Tusk schedules Ukraine summit with Macron and Scholz

Tusk schedules Ukraine summit with Macron and Scholz
Donald Tusk (left) and Olaf Scholz,meeting last month. / bne IntelliNews
By Wojciech Kosc in Warsaw March 14, 2024

Poland’s Prime Minister Donald Tusk is meeting French President Emmanuel Macron and German Chancellor Olaf Scholz on March 15 to discuss support for Ukraine in the wake of the continued obstruction of aid to Kyiv by Republicans in Washington, Tusk said on March 13 shortly after meeting US President Joe Biden.

Tusk was in the US with President Andrzej Duda to celebrate Poland’s 25 years in Nato but Russia’s war in Ukraine overshadowed the meeting.
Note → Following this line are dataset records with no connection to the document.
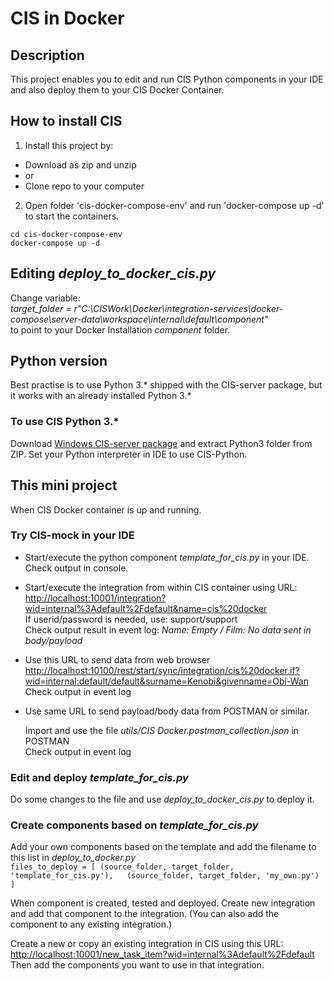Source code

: # CIS in Docker

## Description  
This project enables you to edit and run CIS Python components in your IDE and also deploy them to your CIS Docker Container.  

## How to install CIS  

1) Install this project by:
* Download as zip and unzip 
* or
* Clone repo to your computer
2) Open folder 'cis-docker-compose-env' and run 'docker-compose up -d' to start the containers.
```shell
cd cis-docker-compose-env
docker-compose up -d
```

## Editing *deploy_to_docker_cis.py*

Change variable:  
*target_folder = r"C:\CISWork\Docker\integration-services\docker-compose\server-data\workspace\internal\default\component"*  
to point to your Docker Installation *component* folder.

## Python version

Best practise is to use Python 3.* shipped with the CIS-server package, but it works with an already installed Python 3.*  

### To use CIS Python 3.*

Download [Windows CIS-server package](http://www.siriusit.net/ciceron/is/v27/cis-2.7.8.0-9-1-20210915-1130.zip) and extract Python3 folder from ZIP. Set your Python interpreter in IDE to use CIS-Python.

## This mini project

When CIS Docker container is up and running.

### Try CIS-mock in your IDE

- Start/execute the python component *template_for_cis.py* in your IDE.  
Check output in console.  


- Start/execute the integration from within CIS container using URL:
  <http://localhost:10001/integration?wid=internal%3Adefault%2Fdefault&name=cis%20docker>    
  If userid/password is needed, use: support/support  
  Check output result in event log: *Name: Empty / Film: No data sent in body/payload*    


- Use this URL to send data from web browser  
  <http://localhost:10100/rest/start/sync/integration/cis%20docker.if?wid=internal:default/default&surname=Kenobi&givenname=Obi-Wan>  
  Check output in event log  


- Use same URL to send payload/body data from POSTMAN or similar.

  Import and use the file *utils/CIS Docker.postman_collection.json* in POSTMAN  
  Check output in event log
  
### Edit and deploy *template_for_cis.py*

Do some changes to the file and use *deploy_to_docker_cis.py* to deploy it.

### Create components based on *template_for_cis.py*

Add your own components based on the template and add the filename to this list in *deploy_to_docker.py*  
`files_to_deploy = [
    (source_folder, target_folder, 'template_for_cis.py'),  
    (source_folder, target_folder, 'my_own.py')
]`

When component is created, tested and deployed. Create new integration and add that component to the integration. (You can also add the component to any existing integration.)  

Create a new or copy an existing integration in CIS using this URL:  
<http://localhost:10001/new_task_item?wid=internal%3Adefault%2Fdefault>  
Then add the components you want to use in that integration.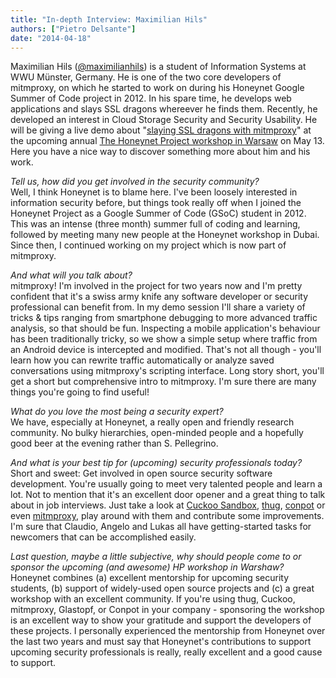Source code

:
 ```yaml
---
title: "In-depth Interview: Maximilian Hils"
authors: ["Pietro Delsante"]
date: "2014-04-18"
---
```


Maximilian Hils ([@maximilianhils](https://twitter.com/maximilianhils)) is a student of Information Systems at WWU Münster, Germany. He is one of the two core developers of mitmproxy, on which he started to work on during his Honeynet Google Summer of Code project in 2012. In his spare time, he develops web applications and slays SSL dragons whereever he finds them. Recently, he developed an interest in Cloud Storage Security and Security Usability. He will be giving a live demo about "[slaying SSL dragons with mitmproxy](http://warsaw2014.honeynet.org/briefings.html#demo5)" at the upcoming annual [The Honeynet Project workshop in Warsaw](http://warsaw2014.honeynet.org/) on May 13. Here you have a nice way to discover something more about him and his work.  
  
_Tell us, how did you get involved in the security community?_  
Well, I think Honeynet is to blame here. I've been loosely interested in information security before, but things took really off when I joined the Honeynet Project as a Google Summer of Code (GSoC) student in 2012. This was an intense (three month) summer full of coding and learning, followed by meeting many new people at the Honeynet workshop in Dubai. Since then, I continued working on my project which is now part of mitmproxy.  
  
_And what will you talk about?_  
mitmproxy! I'm involved in the project for two years now and I'm pretty confident that it's a swiss army knife any software developer or security professional can benefit from. In my demo session I'll share a variety of tricks & tips ranging from smartphone debugging to more advanced traffic analysis, so that should be fun. Inspecting a mobile application's behaviour has been traditionally tricky, so we show a simple setup where traffic from an Android device is intercepted and modified. That's not all though - you'll learn how you can rewrite traffic automatically or analyze saved conversations using mitmproxy's scripting interface. Long story short, you'll get a short but comprehensive intro to mitmproxy. I'm sure there are many things you're going to find useful!  
  
_What do you love the most being a security expert?_  
We have, especially at Honeynet, a really open and friendly research community. No bulky hierarchies, open-minded people and a hopefully good beer at the evening rather than S. Pellegrino.  
  
_And what is your best tip for (upcoming) security professionals today?_  
Short and sweet: Get involved in open source security software development. You're usually going to meet very talented people and learn a lot. Not to mention that it's an excellent door opener and a great thing to talk about in job interviews. Just take a look at [Cuckoo Sandbox](http://www.cuckoosandbox.org/), [thug](http://buffer.github.io/thug/), [conpot](http://conpot.org/) or even [mitmproxy](http://mitmproxy.org/), play around with them and contribute some improvements. I'm sure that Claudio, Angelo and Lukas all have getting-started tasks for newcomers that can be accomplished easily.  
  
_Last question, maybe a little subjective, why should people come to or sponsor the upcoming (and awesome) HP workshop in Warshaw?_  
Honeynet combines (a) excellent mentorship for upcoming security students, (b) support of widely-used open source projects and (c) a great workshop with an excellent community. If you're using thug, Cuckoo, mitmproxy, Glastopf, or Conpot in your company - sponsoring the workshop is an excellent way to show your gratitude and support the developers of these projects. I personally experienced the mentorship from Honeynet over the last two years and must say that Honeynet's contributions to support upcoming security professionals is really, really excellent and a good cause to support.
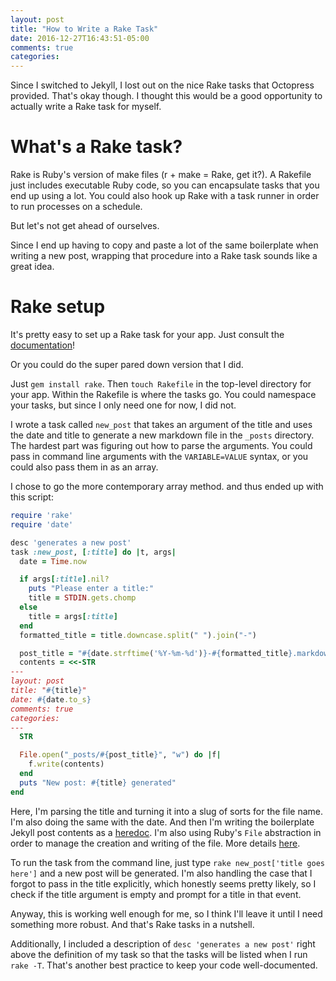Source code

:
 ```yaml
---
layout: post
title: "How to Write a Rake Task"
date: 2016-12-27T16:43:51-05:00
comments: true
categories: 
---
```


Since I switched to Jekyll, I lost out on the nice Rake tasks that Octopress
provided. That's okay though. I thought this would be a good opportunity to
actually write a Rake task for myself.

# What's a Rake task? 

Rake is Ruby's version of make files (r + make = Rake, get it?). A Rakefile
just includes executable Ruby code, so you can encapsulate tasks that you
end up using a lot. You could also hook up Rake with a task runner in order
to run processes on a schedule.

But let's not get ahead of ourselves. 

Since I end up having to copy and paste a lot of the same boilerplate when
writing a new post, wrapping that procedure into a Rake task sounds like a
great idea.

# Rake setup

It's pretty easy to set up a Rake task for your app. Just consult the
[documentation](http://rake.rubyforge.org/doc/rakefile_rdoc.html#label-Tasks+with+Arguments)!

Or you could do the super pared down version that I did.

Just `gem install rake`. Then `touch Rakefile` in the top-level directory
for your app. Within the Rakefile is where the tasks go. You could namespace
  your tasks, but since I only need one for now, I did not. 

I wrote a task called `new_post` that takes an argument of the title and
uses the date and title to generate a new markdown file in the `_posts`
directory. The hardest part was figuring out how to parse the arguments. You
could pass in command line arguments with the `VARIABLE=VALUE` syntax, or
you could also pass them in as an array. 

I chose to go the more contemporary array method. and thus ended up with
this script: 

```ruby
require 'rake'
require 'date'

desc 'generates a new post'
task :new_post, [:title] do |t, args|
  date = Time.now

  if args[:title].nil?
    puts "Please enter a title:"
    title = STDIN.gets.chomp
  else
    title = args[:title]
  end
  formatted_title = title.downcase.split(" ").join("-")

  post_title = "#{date.strftime('%Y-%m-%d')}-#{formatted_title}.markdown"
  contents = <<-STR 
---
layout: post
title: "#{title}"
date: #{date.to_s} 
comments: true
categories: 
---
  STR

  File.open("_posts/#{post_title}", "w") do |f|
    f.write(contents)
  end
  puts "New post: #{title} generated"
end

```
Here, I'm parsing the title and turning it into a slug of sorts for the
file name. I'm also doing the same with the date. And then I'm writing the
boilerplate Jekyll post contents as a
[heredoc](http://blog.jayfields.com/2006/12/ruby-multiline-strings-here-doc-or.html). I'm also using Ruby's `File` abstraction in order to manage the creation and writing of the file. More details [here](https://ruby-doc.org/core-2.2.0/File.html#method-c-new). 

To run the task from the command line, just type `rake new_post['title goes
here']` and a new post will be generated. I'm also handling the case that I
forgot to pass in the title explicitly, which honestly seems pretty likely,
so I check if the title argument is empty and prompt for a title in that
event. 

Anyway, this is working well enough for me, so I think I'll leave it until I
need something more robust. And that's Rake tasks in a nutshell.

Additionally, I included a description of `desc 'generates a new post'` right
above the definition of my task so that the tasks will be listed when I run
`rake -T`. That's another best practice to keep your code well-documented.
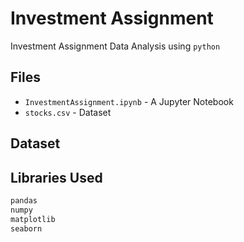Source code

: # Investment Assignment

Investment Assignment Data Analysis using `python`

## Files

- `InvestmentAssignment.ipynb` - A Jupyter Notebook
- `stocks.csv` - Dataset

## Dataset

## Libraries Used


```python
pandas
numpy
matplotlib
seaborn
```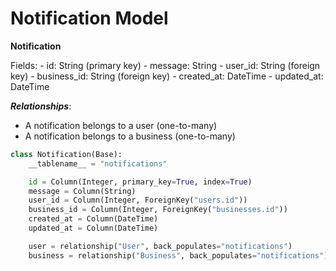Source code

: # Notification Model

**Notification**

Fields:
    - id: String (primary key)
    - message: String
    - user_id: String (foreign key)
    - business_id: String (foreign key)
    - created_at: DateTime
    - updated_at: DateTime

***Relationships***:

- A notification belongs to a user (one-to-many)
- A notification belongs to a business (one-to-many)

```python
class Notification(Base):
    __tablename__ = "notifications"

    id = Column(Integer, primary_key=True, index=True)
    message = Column(String)
    user_id = Column(Integer, ForeignKey("users.id"))
    business_id = Column(Integer, ForeignKey("businesses.id"))
    created_at = Column(DateTime)
    updated_at = Column(DateTime)

    user = relationship("User", back_populates="notifications")
    business = relationship("Business", back_populates="notifications")

```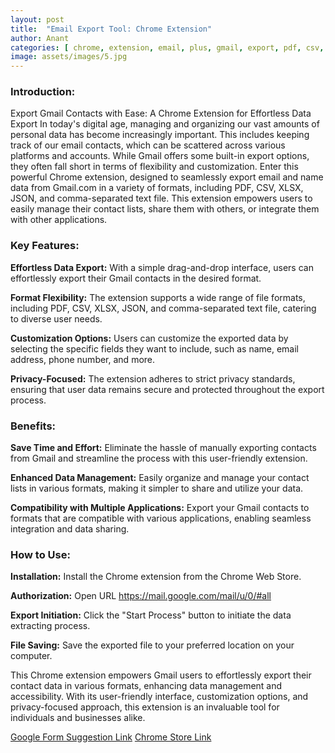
 ```yaml
---
layout: post
title:  "Email Export Tool: Chrome Extension"
author: Anant
categories: [ chrome, extension, email, plus, gmail, export, pdf, csv, comma, text, json, backup, automation ]
image: assets/images/5.jpg
---
```


### Introduction:
Export Gmail Contacts with Ease: A Chrome Extension for Effortless Data Export
In today's digital age, managing and organizing our vast amounts of personal data has become increasingly important. This includes keeping track of our email contacts, which can be scattered across various platforms and accounts. While Gmail offers some built-in export options, they often fall short in terms of flexibility and customization.
Enter this powerful Chrome extension, designed to seamlessly export email and name data from Gmail.com in a variety of formats, including PDF, CSV, XLSX, JSON, and comma-separated text file. This extension empowers users to easily manage their contact lists, share them with others, or integrate them with other applications.

### Key Features:
**Effortless Data Export:** With a simple drag-and-drop interface, users can effortlessly export their Gmail contacts in the desired format.

**Format Flexibility:** The extension supports a wide range of file formats, including PDF, CSV, XLSX, JSON, and comma-separated text file, catering to diverse user needs.

**Customization Options:** Users can customize the exported data by selecting the specific fields they want to include, such as name, email address, phone number, and more.

**Privacy-Focused:** The extension adheres to strict privacy standards, ensuring that user data remains secure and protected throughout the export process.

### Benefits:

**Save Time and Effort:** Eliminate the hassle of manually exporting contacts from Gmail and streamline the process with this user-friendly extension.

**Enhanced Data Management:** Easily organize and manage your contact lists in various formats, making it simpler to share and utilize your data.

**Compatibility with Multiple Applications:** Export your Gmail contacts to formats that are compatible with various applications, enabling seamless integration and data sharing.

### How to Use:

**Installation:** Install the Chrome extension from the Chrome Web Store.

**Authorization:** Open URL https://mail.google.com/mail/u/0/#all

**Export Initiation:** Click the "Start Process" button to initiate the data extracting process.

**File Saving:** Save the exported file to your preferred location on your computer.

This Chrome extension empowers Gmail users to effortlessly export their contact data in various formats, enhancing data management and accessibility. With its user-friendly interface, customization options, and privacy-focused approach, this extension is an invaluable tool for individuals and businesses alike.

<a href="https://docs.google.com/forms/d/e/1FAIpQLSfL3a18-_LaP9EsYbDp94Yk32TjBHxGa63A7ycU7IMORU_Zew/viewform?usp=pp_url" class="btn btn-dark text-white px-5 btn-lg">Google Form Suggestion Link</a>
<a href="https://chromewebstore.google.com/detail/laeciibofligmkhkkhbonmfgbdjaiepa" class="btn btn-dark text-white px-5 btn-lg">Chrome Store Link</a>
Tusk warned the Republicans and the Hose of Representatives Speaker Mike Johnson personally that blocking $60bn in aid to Ukraine will cost “thousands of lives”.

Poland is among Europe’s staunchest allies of Ukraine despite major political differences with Kyiv over agricultural trade and transport policy. 

According to the Polish PM, only France, Germany and Poland – the so-called Weimar Triangle that sprang back to life under Tusk after an eight-year lull under the previous government of Law and Justice (PiS) – can “mobilise Europe” to boost help to Ukraine.

“I will talk to the president of France and the chancellor of Germany about the situation related to supporting Ukraine and blocking the support package by the American Congress,” Tusk told reporters in Washington.

“The situation is difficult, there is no point in denying it,” Tusk also said. 

Poland turned out sympathetic to Macron’s suggestion that no option – including sending Nato troops to Ukraine – must be discarded in the discussion about helping Ukraine. 

But Scholz consistently opposes the idea. The German leader also said several times that he would not agree to give Ukraine long-range Taurus missiles for fear of escalating the conflict.

Poland is worried, however, that not giving Ukraine support could lead to a Russian victory that could embolden the Kremlin to turn against the Baltic states and Poland next. 

After weeks of stagnation, however, the West appears to have mobilised – even if still not to the extent that is needed – to step up help to Ukraine.

Poland said this week that it will contribute “substantially” to a Czechia-led initiative to buy hundreds of thousands of artillery rounds for Ukraine, which has long signalled it is having to ration ammunition on the battlefield. 

The Czech plan is to deliver Ukraine some 800,000 rounds – an estimated four months’ worth of munitions for fighting the Russians.

European foreign ministers reached agreement on March 13 on a €5bn common fund to provide defence support to Ukraine, although some of this will not be new money, as states such as Germany can include half the value of their bilateral defence aid as part of their contribution.

The US also this week found $300mn in aid for Ukraine even though the amount is “not nearly enough,” Biden said, pointing to the Republican obstruction in Congress.

The Republicans block the aid, demanding the Biden administration yield on domestic policy issues. The stalemate also owes to the campaign ahead of the US presidential election later this year.

Tusk said that Biden assured him that a solution to the stalemate in Congress is coming.

"Let's be optimistic. I have no reason not to believe President Biden when he says 'Wait, I think we'll find a solution, and this aid will come,'" the Polish PM said.